Dean wrote:I get that every mother fucker is gonna tell me that a domain game needs a wargame or it won't feel complete and that a mass battle system is really a simple matter of making numerical comparisons and other vague bullshit but that's drivel.
I get what you're saying, and it's true that it's easy to get lost in the weeds making mass battle rules. But I do actually think it's pretty easy to make a mass battle ruleset that is a net benefit for an attached RPG. That probably sounds boastful and contentious, so I'll put up rather than shutting up:

Imagine for the moment that your military just has two kinds of things: Troops and Specials. Troops have a number, and bigger numbers are good. Specials act as force multipliers and are thus providing a larger absolute bonus the more Troops you have. And then when it comes to battles, the bigger number wins.
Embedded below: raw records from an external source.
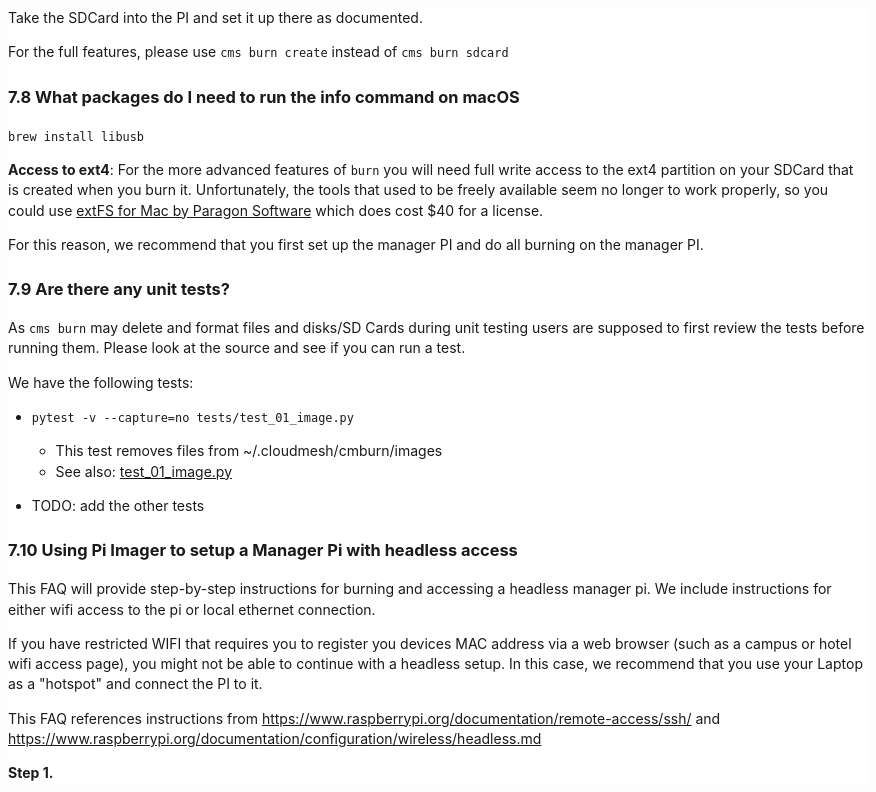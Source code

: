 Take the SDCard into the PI and set it up there as documented.

For the full features, please use `cms burn create` instead of
`cms burn sdcard`


### 7.8 What packages do I need to run the info command on macOS

```
brew install libusb
```

**Access to ext4**: For the more advanced features of `burn` you will
need full write access to the ext4 partition on your SDCard that is
created when you burn it. Unfortunately, the tools that used to be
freely available seem no longer to work properly, so you could use
[extFS for Mac by Paragon Software](https://www.paragon-software.com/us/home/extfs-mac/)
which does cost $40 for a license.

For this reason, we recommend that you first set up the manager PI and
do all burning on the manager PI.

### 7.9 Are there any unit tests?

As `cms burn` may delete and format files and disks/SD Cards during unit
testing users are supposed to first review the tests before running
them. Please look at the source and see if you can run a test.

We have the following tests:

* `pytest -v --capture=no tests/test_01_image.py`

  * This test removes files from ~/.cloudmesh/cmburn/images
  * See also:
  [test_01_image.py](https://github.com/cloudmesh/cloudmesh-pi-burn/blob/main/tests/test_01_image.py)

* TODO: add the other tests

### 7.10 Using Pi Imager to setup a Manager Pi with headless access

This FAQ will provide step-by-step instructions for burning and accessing a 
headless manager pi. We include instructions for either wifi access to 
the pi or local ethernet connection.

If you have restricted WIFI that requires you to register you 
devices MAC address via a web browser (such as a campus or
hotel wifi access page), you might not be able to continue
with a headless setup. In this case, we recommend that you use your
Laptop as a "hotspot" and connect the PI to it.

This FAQ references instructions from
<https://www.raspberrypi.org/documentation/remote-access/ssh/> and
<https://www.raspberrypi.org/documentation/configuration/wireless/headless.md>

**Step 1.**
That provides value added for an RPG because it gives defined benefits for doing D&D monster hunts to take out the Specials of enemy factions. How many of the enemy Dragons you need to take out before you'll be able to beat the army of the Lich King is a defined amount and thus the various bug hunt missions against enemy dragons have purpose.

There is a lot you can add to that toy minigame. And it's easy to imagine adding bells and whistles that don't add net benefit to the game. But I can also easily seeing epicycles that add value. Like, a rule that determines how many casualties you take or a rule that gives battles between closely matched foes a randomized outcome.

The main insight is that it's easy to lose sight of the fact that the entire armies clashing minigame is for making the RPG tactical combats and domain production have meaningful outputs into wars. It's not there so that you can play Squad Leader instead of D&D.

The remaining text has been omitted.